▶ WHAT NEEDS TO BE DONE
Exclude images, then output the remaining data verbatim.

▶ GIVEN ENTRIES

BEGIN

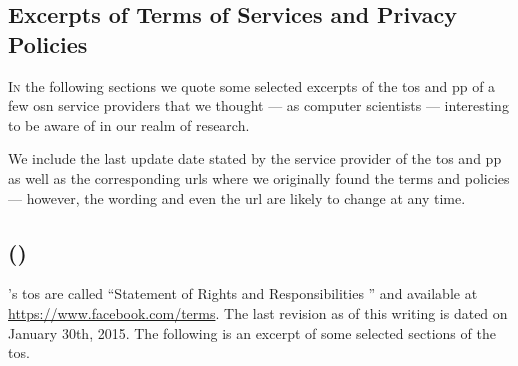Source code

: \documentclass[showtrims, oldfontcommands]{kthesis}
\makeatletter
\newcommand*{\greek}[1]{%
   \expandafter\@greek\csname c@#1\endcsname
}
\newcommand*{\@greek}[1]{%
   $\ifcase#1\or\alpha\or\beta\or\gamma\or\delta\or\varepsilon
     \or\zeta\or\eta\or\theta\or\iota\or\kappa\or\lambda
     \or\mu\or\nu\or\xi\or o\or\pi\or\varrho\or\sigma
     \or\tau\or\upsilon\or\phi\or\chi\or\psi\or\omega
     \else\@ctrerr\fi$%
}
\makeatother
\begin{document}
\newenvironment{quote_tos}{%
    \definecolor{formalshade}{rgb}{0.95,0.95,1}
    \setlength{\parindent}{0pt}
    \def\FrameCommand{%
        \hspace{1pt}%
        {\color{DarkBlue}\vrule width 2pt}%
        {\color{formalshade}\vrule width 4pt}%
        \colorbox{formalshade}%
    }%
    \MakeFramed{\advance\hsize-\width\FrameRestore}%
    \noindent\hspace{-4.55pt}%
    \begin{adjustwidth}{}{7pt}%
        \vspace{2pt}\vspace{2pt}%
}
{%
    \vspace{2pt}\end{adjustwidth}\endMakeFramed%
}

\begin{appendices}
    \addappheadtotoc
    \renewcommand\thechapter{\greek{chapter}}
    \renewcommand\thesection{\thechapter.\greek{section}}

    \chapter{Excerpts of Terms of Services and Privacy Policies}
        \label{chapter:excerpts-of-tos-and-pp}
    
    \lettrine{\textcolor[gray]{.25}{I}}{n} the following sections we quote some 
    selected excerpts of the \ac{tos} and \ac{pp} of a few \ac{osn} service providers 
    that we thought --- as computer scientists --- interesting to be aware of in 
    our realm of research.
    
    We include the last update date stated by the service provider of the \ac{tos} 
    and \ac{pp} as well as the corresponding \acp{url} where we originally found 
    the terms and policies --- however, the wording and even the \ac{url} are likely 
    to change at any time.

    \section[\Facebook]{\Facebook (\FacebookInc)}
        \label{section:excerpts-facebook}
    \Facebook's \acs{tos} are called ``Statement of Rights and Responsibilities
    '' and available at \url{https://www.facebook.com/terms}. The last revision as of 
    this writing is dated on January 30th, 2015. The following is an excerpt of some 
    selected sections of the \ac{tos}.


\end{appendices}
\end{document}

END

▶ TASK RESPONSE
Source code

: \documentclass[showtrims, oldfontcommands]{kthesis}
\makeatletter
\newcommand*{\greek}[1]{%
   \expandafter\@greek\csname c@#1\endcsname
}
\newcommand*{\@greek}[1]{%
   $\ifcase#1\or\alpha\or\beta\or\gamma\or\delta\or\varepsilon
     \or\zeta\or\eta\or\theta\or\iota\or\kappa\or\lambda
     \or\mu\or\nu\or\xi\or o\or\pi\or\varrho\or\sigma
     \or\tau\or\upsilon\or\phi\or\chi\or\psi\or\omega
     \else\@ctrerr\fi$%
}
\makeatother
\begin{document}
\newenvironment{quote_tos}{%
    \definecolor{formalshade}{rgb}{0.95,0.95,1}
    \setlength{\parindent}{0pt}
    \def\FrameCommand{%
        \hspace{1pt}%
        {\color{DarkBlue}\vrule width 2pt}%
        {\color{formalshade}\vrule width 4pt}%
        \colorbox{formalshade}%
    }%
    \MakeFramed{\advance\hsize-\width\FrameRestore}%
    \noindent\hspace{-4.55pt}%
    \begin{adjustwidth}{}{7pt}%
        \vspace{2pt}\vspace{2pt}%
}
{%
    \vspace{2pt}\end{adjustwidth}\endMakeFramed%
}

\begin{appendices}
    \addappheadtotoc
    \renewcommand\thechapter{\greek{chapter}}
    \renewcommand\thesection{\thechapter.\greek{section}}

    \chapter{Excerpts of Terms of Services and Privacy Policies}
        \label{chapter:excerpts-of-tos-and-pp}
    
    \lettrine{\textcolor[gray]{.25}{I}}{n} the following sections we quote some 
    selected excerpts of the \ac{tos} and \ac{pp} of a few \ac{osn} service providers 
    that we thought --- as computer scientists --- interesting to be aware of in 
    our realm of research.
    
    We include the last update date stated by the service provider of the \ac{tos} 
    and \ac{pp} as well as the corresponding \acp{url} where we originally found 
    the terms and policies --- however, the wording and even the \ac{url} are likely 
    to change at any time.

    \section[\Facebook]{\Facebook (\FacebookInc)}
        \label{section:excerpts-facebook}
    \Facebook's \acs{tos} are called ``Statement of Rights and Responsibilities
    '' and available at \url{https://www.facebook.com/terms}. The last revision as of 
    this writing is dated on January 30th, 2015. The following is an excerpt of some 
    selected sections of the \ac{tos}.


\end{appendices}
\end{document}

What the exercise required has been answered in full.